About preparing DAVIS and KIBA data folds.

Question

About preparing DAVIS and KIBA data folds.

Closed this issue 9 months ago · 3 comments

Hello,

Can you share more details about how you prepared DAVIS and KIBA datasets?

I downloaded these datasets from here https://github.com/chao1224/GraphMVP/tree/main/datasets. Then preprocessed as instructed there. I then combined the resulting train.csv and test.csv files to create the full dataset. Then I used scaffold splitting to split this full dataset to train, valid and test. For DAVIS I used the transformed affinities (-np.log10(y / 1e9) to train the model. Is this the approach you used as well?

It would be great if you could add your preprocessed train, valid and test folds to the repository.
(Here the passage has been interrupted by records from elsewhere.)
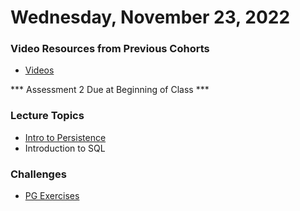 Wednesday, November 23, 2022
====================
### Video Resources from Previous Cohorts
- [Videos](https://www.youtube.com/channel/UCASZ7zW_Egu0T4KG3YEdGfw/playlists)

*** Assessment 2 Due at Beginning of Class ***

### Lecture Topics
- [Intro to Persistence](./readings/persistence-intro.md)
- Introduction to SQL


### Challenges
- [PG Exercises](https://pgexercises.com/)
Answer 1 · 2024-03-23T01:59:30.000Z

Thanks for you interest.

Unfortunately I can't find the preprocessed train/valid/test files.
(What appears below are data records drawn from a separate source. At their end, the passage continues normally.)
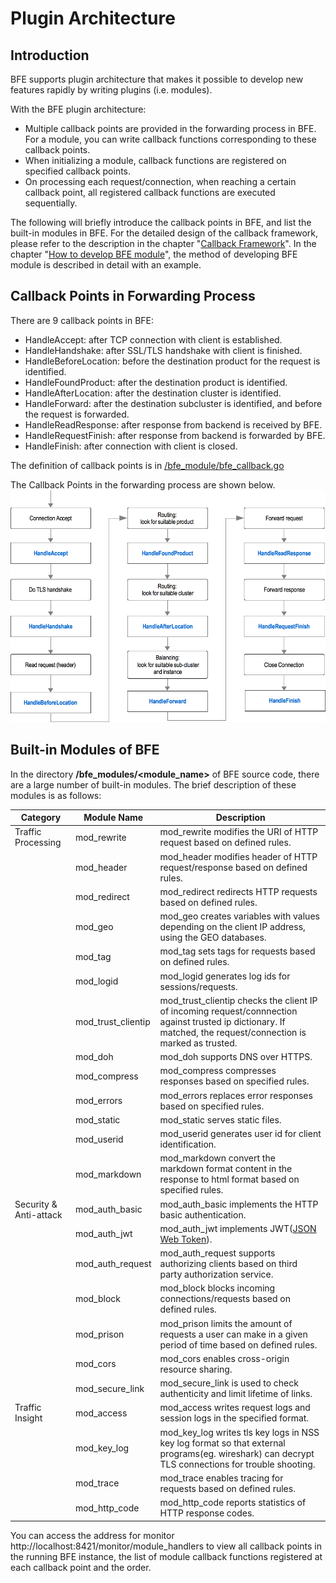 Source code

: # Plugin Architecture

## Introduction

BFE supports plugin architecture that makes it possible to develop new features rapidly by writing plugins (i.e. modules).

With the BFE plugin architecture:

- Multiple callback points are provided in the forwarding process in BFE. For a module, you can write callback functions corresponding to these callback points.
- When initializing a module, callback functions are registered on specified callback points.
- On processing each request/connection, when reaching a certain callback point, all registered callback functions are executed sequentially.

The following will briefly introduce the callback points in BFE, and list the built-in modules in BFE. For the detailed design of the callback framework, please refer to the description in the chapter "[Callback Framework](../../implementation/module_frame/module_frame.md)". In the chapter "[How to develop BFE module](../../development/how_to_write_module/how_to_write_module.md)", the method of developing BFE module is described in detail with an example.

## Callback Points in Forwarding Process

There are 9 callback points in BFE:

- HandleAccept: after TCP connection with client is established.
- HandleHandshake: after SSL/TLS handshake with client is finished.
- HandleBeforeLocation: before the destination product for the request is identified.
- HandleFoundProduct: after the destination product is identified.
- HandleAfterLocation: after the destination cluster is identified.
- HandleForward: after the destination subcluster is identified, and before the request is forwarded.
- HandleReadResponse: after response from backend is received by BFE.
- HandleRequestFinish: after response from backend is forwarded by BFE.
- HandleFinish: after connection with client is closed.

The definition of callback points is in [/bfe_module/bfe_callback.go](https://github.com/bfenetworks/bfe/tree/master/bfe_module/bfe_callback.go)



The Callback Points in the forwarding process are shown below.
![bfe callback](./bfe-callback.png)



## Built-in Modules of BFE

In the directory **/bfe_modules/<module_name>** of BFE source code, there are a large number of built-in modules. The brief description of these modules is as follows:

| Category               | Module Name        | Description                                                  |
| ---------------------- | ------------------ | ------------------------------------------------------------ |
| Traffic Processing     | mod_rewrite        | mod_rewrite modifies the URI of HTTP request based on defined rules. |
|                        | mod_header         | mod_header modifies header of HTTP request/response based on defined rules. |
|                        | mod_redirect       | mod_redirect redirects HTTP requests based on defined rules. |
|                        | mod_geo            | mod_geo creates variables with values depending on the client IP address, using the GEO databases. |
|                        | mod_tag            | mod_tag sets tags for requests based on defined rules.       |
|                        | mod_logid          | mod_logid generates log ids for sessions/requests.           |
|                        | mod_trust_clientip | mod_trust_clientip checks the client IP of incoming request/connnection against trusted ip dictionary. If matched, the request/connection is marked as trusted. |
|                        | mod_doh            | mod_doh supports DNS over HTTPS.                             |
|                        | mod_compress       | mod_compress compresses responses based on specified rules.  |
|                        | mod_errors         | mod_errors replaces error responses based on specified rules. |
|                        | mod_static         | mod_static serves static files.                              |
|                        | mod_userid         | mod_userid generates user id for client identification.      |
|                        | mod_markdown       | mod_markdown convert the markdown format content in the response to html format based on specified rules. |
| Security & Anti-attack | mod_auth_basic     | mod_auth_basic implements the HTTP basic authentication.     |
|                        | mod_auth_jwt       | mod_auth_jwt implements JWT([JSON Web Token](https://tools.ietf.org/html/rfc7519)). |
|                        | mod_auth_request   | mod_auth_request supports authorizing clients based on third party authorization service. |
|                        | mod_block          | mod_block blocks incoming connections/requests based on defined rules. |
|                        | mod_prison         | mod_prison limits the amount of requests a user can make in a given period of time based on defined rules. |
|                        | mod_cors           | mod_cors enables cross-origin resource sharing.              |
|                        | mod_secure_link    | mod_secure_link is used to check authenticity and limit lifetime of links. |
| Traffic Insight        | mod_access         | mod_access writes request logs and session logs in the specified format. |
|                        | mod_key_log        | mod_key_log writes tls key logs in NSS key log format so that external programs(eg. wireshark) can decrypt TLS connections for trouble shooting. |
|                        | mod_trace          | mod_trace enables tracing for requests based on defined rules. |
|                        | mod_http_code      | mod_http_code reports statistics of HTTP response codes.     |

You can access the address for monitor http://localhost:8421/monitor/module_handlers to view all callback points in the running BFE instance, the list of module callback functions registered at each callback point and the order.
For the two dta datasets, we randomly split them into trian/valid/test sets, following the setting of GraphMVP. Below is from the GraphMVP's paper:

Table 5: Results for four molecular property prediction tasks (regression) and two DTA tasks
(regression). We report the mean RMSE of 3 seeds with scaffold splitting for molecular property
downstream tasks, and mean MSE for 3 seeds with random splitting on DTA tasks. For GraphMVP ,
we set M = 0.15 and C = 5. The best performance for each task is marked in bold. We omit the std
here since they are very small and indistinguishable. For complete results, please check Appendix G.4.

We did not perform any preprocessing except the preprocessing.py in GraphMVP. But we applied normalization to the labels in the tuning stage. (SimSGT/regression/tuning_dta.py/train_dta, line 246)

Answer 2 · 2024-03-23T15:22:42.000Z

Thank you very much for the details! Just for clarification, did you use the same test.csv as prepared in preprocess.py in the GraphMVP repository (https://github.com/chao1224/GraphMVP/blob/main/datasets/dti_datasets/davis/preprocess.py) ?

Answer 3 · 2024-03-24T03:01:48.000Z

Thank you very much for the details! Just for clarification, did you use the same test.csv as prepared in preprocess.py in the GraphMVP repository (https://github.com/chao1224/GraphMVP/blob/main/datasets/dti_datasets/davis/preprocess.py) ?

Yes. As shown in line 177~187 of regression/tuning_dta.py, we use the original train.csv and test.csv files processed by GraphMVP's preprocess.py.